:: EXERCISE DATA

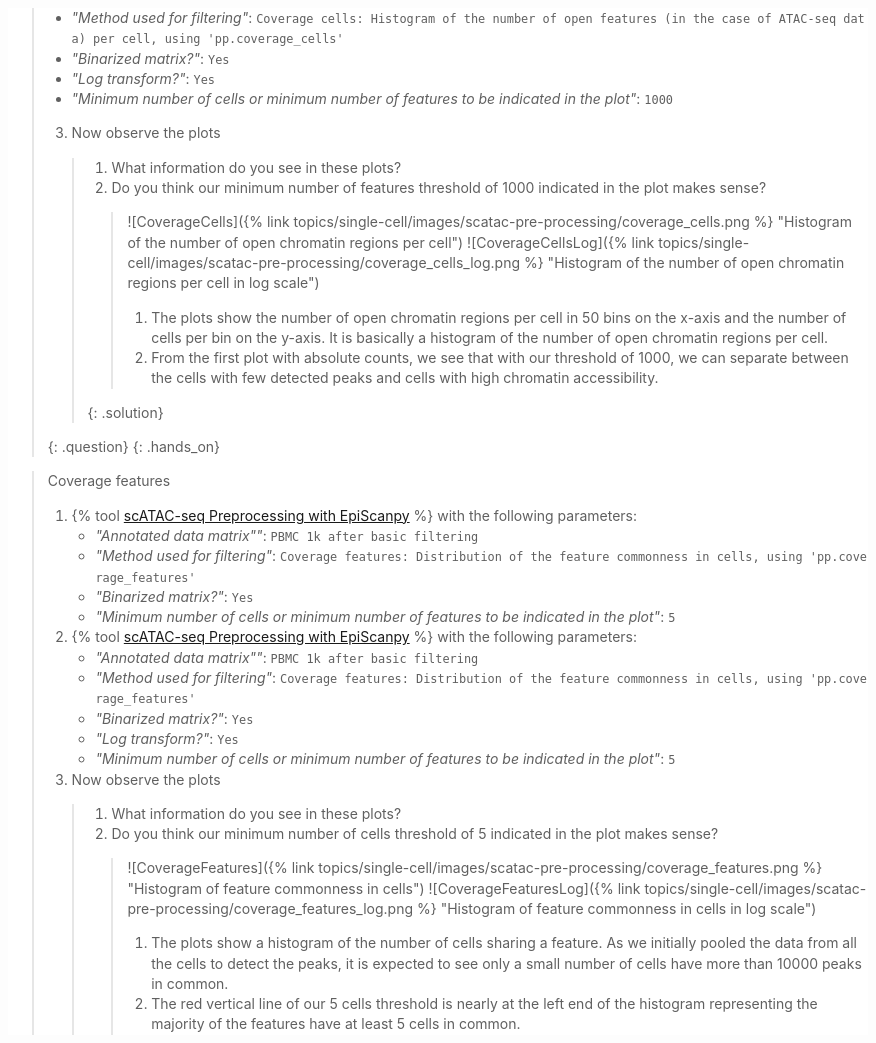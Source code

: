 >    - *"Method used for filtering"*: `Coverage cells: Histogram of the number of open features (in the case of ATAC-seq data) per cell, using 'pp.coverage_cells'`
>    - *"Binarized matrix?"*: `Yes`
>    - *"Log transform?"*: `Yes`
>    - *"Minimum number of cells or minimum number of features to be indicated in the plot"*: `1000`
> 3. Now observe the plots
>
> > <question-title></question-title>
> >
> > 1. What information do you see in these plots?
> > 1. Do you think our minimum number of features threshold of 1000 indicated in the plot makes sense?
> >
> > > <solution-title></solution-title>
> > > ![CoverageCells]({% link topics/single-cell/images/scatac-pre-processing/coverage_cells.png %} "Histogram of the number of open chromatin regions per cell") 
> > > ![CoverageCellsLog]({% link topics/single-cell/images/scatac-pre-processing/coverage_cells_log.png %} "Histogram of the number of open chromatin regions per cell in log scale") 
> > > 1. The plots show the number of open chromatin regions per cell in 50 bins on the x-axis and the number of cells per bin on the y-axis. It is basically a histogram of the number of open chromatin regions per cell.
> > > 2. From the first plot with absolute counts, we see that with our threshold of 1000, we can separate between the cells with few detected peaks and cells with high chromatin accessibility.
> > >
> > {: .solution}
> >
>    {: .question}
{: .hands_on}

> <hands-on-title>Coverage features</hands-on-title>
>
> 1. {% tool [scATAC-seq Preprocessing with EpiScanpy](toolshed.g2.bx.psu.edu/repos/iuc/episcanpy/episcanpy_build_matrix/0.3.2+galaxy1) %} with the following parameters:
>    - *"Annotated data matrix""*: `PBMC 1k after basic filtering`
>    - *"Method used for filtering"*: `Coverage features: Distribution of the feature commonness in cells, using 'pp.coverage_features'`
>    - *"Binarized matrix?"*: `Yes`
>    - *"Minimum number of cells or minimum number of features to be indicated in the plot"*: `5`
> 2. {% tool [scATAC-seq Preprocessing with EpiScanpy](toolshed.g2.bx.psu.edu/repos/iuc/episcanpy/episcanpy_build_matrix/0.3.2+galaxy1) %} with the following parameters:
>    - *"Annotated data matrix""*: `PBMC 1k after basic filtering`
>    - *"Method used for filtering"*: `Coverage features: Distribution of the feature commonness in cells, using 'pp.coverage_features'`
>    - *"Binarized matrix?"*: `Yes`
>    - *"Log transform?"*: `Yes`
>    - *"Minimum number of cells or minimum number of features to be indicated in the plot"*: `5`
> 3. Now observe the plots
>
> > <question-title></question-title>
> >
> > 1. What information do you see in these plots?
> > 1. Do you think our minimum number of cells threshold of 5 indicated in the plot makes sense?
> >
> > > <solution-title></solution-title>
> > > ![CoverageFeatures]({% link topics/single-cell/images/scatac-pre-processing/coverage_features.png %} "Histogram of feature commonness in cells") 
> > > ![CoverageFeaturesLog]({% link topics/single-cell/images/scatac-pre-processing/coverage_features_log.png %} "Histogram of feature commonness in cells in log scale")
> > > 1. The plots show a histogram of the number of cells sharing a feature. As we initially pooled the data from all the cells to detect the peaks, it is expected to see only a small number of cells have more than 10000 peaks in common.
> > > 2. The red vertical line of our 5 cells threshold is nearly at the left end of the histogram representing the majority of the features have at least 5 cells in common. 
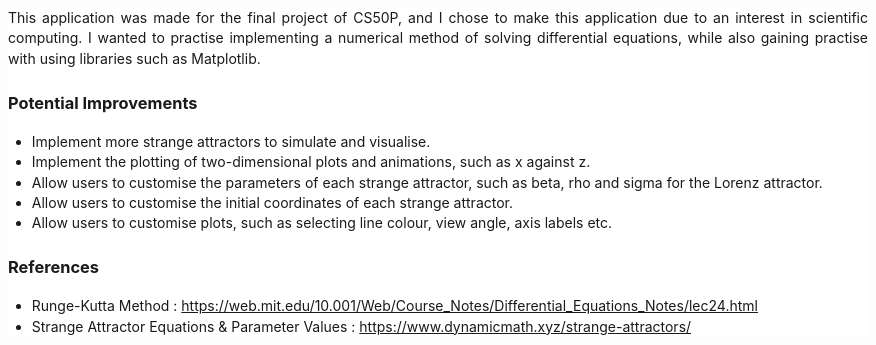 
<p align="justify">
This application was made for the final project of CS50P, and I chose to make this application due to an interest in scientific computing.
I wanted to practise implementing a numerical method of solving differential equations, while also gaining practise with using libraries such as Matplotlib.
</p>

### Potential Improvements
+ Implement more strange attractors to simulate and visualise.
+ Implement the plotting of two-dimensional plots and animations, such as x against z.
+ Allow users to customise the parameters of each strange attractor, such as beta, rho and sigma for the Lorenz attractor.
+ Allow users to customise the initial coordinates of each strange attractor.
+ Allow users to customise plots, such as selecting line colour, view angle, axis labels etc.

### References
+ Runge-Kutta Method : https://web.mit.edu/10.001/Web/Course_Notes/Differential_Equations_Notes/lec24.html
+ Strange Attractor Equations & Parameter Values : https://www.dynamicmath.xyz/strange-attractors/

::::

**ASSIGNMENT:** Restate the records above in full, word for word. Keep pictures out.

**SOLUTION TO THE EXERCISE:**
Source code

: >    - *"Method used for filtering"*: `Coverage cells: Histogram of the number of open features (in the case of ATAC-seq data) per cell, using 'pp.coverage_cells'`
>    - *"Binarized matrix?"*: `Yes`
>    - *"Log transform?"*: `Yes`
>    - *"Minimum number of cells or minimum number of features to be indicated in the plot"*: `1000`
> 3. Now observe the plots
>
> > <question-title></question-title>
> >
> > 1. What information do you see in these plots?
> > 1. Do you think our minimum number of features threshold of 1000 indicated in the plot makes sense?
> >
> > > <solution-title></solution-title>
> > > ![CoverageCells]({% link topics/single-cell/images/scatac-pre-processing/coverage_cells.png %} "Histogram of the number of open chromatin regions per cell") 
> > > ![CoverageCellsLog]({% link topics/single-cell/images/scatac-pre-processing/coverage_cells_log.png %} "Histogram of the number of open chromatin regions per cell in log scale") 
> > > 1. The plots show the number of open chromatin regions per cell in 50 bins on the x-axis and the number of cells per bin on the y-axis. It is basically a histogram of the number of open chromatin regions per cell.
> > > 2. From the first plot with absolute counts, we see that with our threshold of 1000, we can separate between the cells with few detected peaks and cells with high chromatin accessibility.
> > >
> > {: .solution}
> >
>    {: .question}
{: .hands_on}

> <hands-on-title>Coverage features</hands-on-title>
>
> 1. {% tool [scATAC-seq Preprocessing with EpiScanpy](toolshed.g2.bx.psu.edu/repos/iuc/episcanpy/episcanpy_build_matrix/0.3.2+galaxy1) %} with the following parameters:
>    - *"Annotated data matrix""*: `PBMC 1k after basic filtering`
>    - *"Method used for filtering"*: `Coverage features: Distribution of the feature commonness in cells, using 'pp.coverage_features'`
>    - *"Binarized matrix?"*: `Yes`
>    - *"Minimum number of cells or minimum number of features to be indicated in the plot"*: `5`
> 2. {% tool [scATAC-seq Preprocessing with EpiScanpy](toolshed.g2.bx.psu.edu/repos/iuc/episcanpy/episcanpy_build_matrix/0.3.2+galaxy1) %} with the following parameters:
>    - *"Annotated data matrix""*: `PBMC 1k after basic filtering`
>    - *"Method used for filtering"*: `Coverage features: Distribution of the feature commonness in cells, using 'pp.coverage_features'`
>    - *"Binarized matrix?"*: `Yes`
>    - *"Log transform?"*: `Yes`
>    - *"Minimum number of cells or minimum number of features to be indicated in the plot"*: `5`
> 3. Now observe the plots
>
> > <question-title></question-title>
> >
> > 1. What information do you see in these plots?
> > 1. Do you think our minimum number of cells threshold of 5 indicated in the plot makes sense?
> >
> > > <solution-title></solution-title>
> > > ![CoverageFeatures]({% link topics/single-cell/images/scatac-pre-processing/coverage_features.png %} "Histogram of feature commonness in cells") 
> > > ![CoverageFeaturesLog]({% link topics/single-cell/images/scatac-pre-processing/coverage_features_log.png %} "Histogram of feature commonness in cells in log scale")
> > > 1. The plots show a histogram of the number of cells sharing a feature. As we initially pooled the data from all the cells to detect the peaks, it is expected to see only a small number of cells have more than 10000 peaks in common.
> > > 2. The red vertical line of our 5 cells threshold is nearly at the left end of the histogram representing the majority of the features have at least 5 cells in common. 
<p align="justify">
This application was made for the final project of CS50P, and I chose to make this application due to an interest in scientific computing.
I wanted to practise implementing a numerical method of solving differential equations, while also gaining practise with using libraries such as Matplotlib.
</p>

### Potential Improvements
+ Implement more strange attractors to simulate and visualise.
+ Implement the plotting of two-dimensional plots and animations, such as x against z.
+ Allow users to customise the parameters of each strange attractor, such as beta, rho and sigma for the Lorenz attractor.
+ Allow users to customise the initial coordinates of each strange attractor.
+ Allow users to customise plots, such as selecting line colour, view angle, axis labels etc.

### References
+ Runge-Kutta Method : https://web.mit.edu/10.001/Web/Course_Notes/Differential_Equations_Notes/lec24.html
+ Strange Attractor Equations & Parameter Values : https://www.dynamicmath.xyz/strange-attractors/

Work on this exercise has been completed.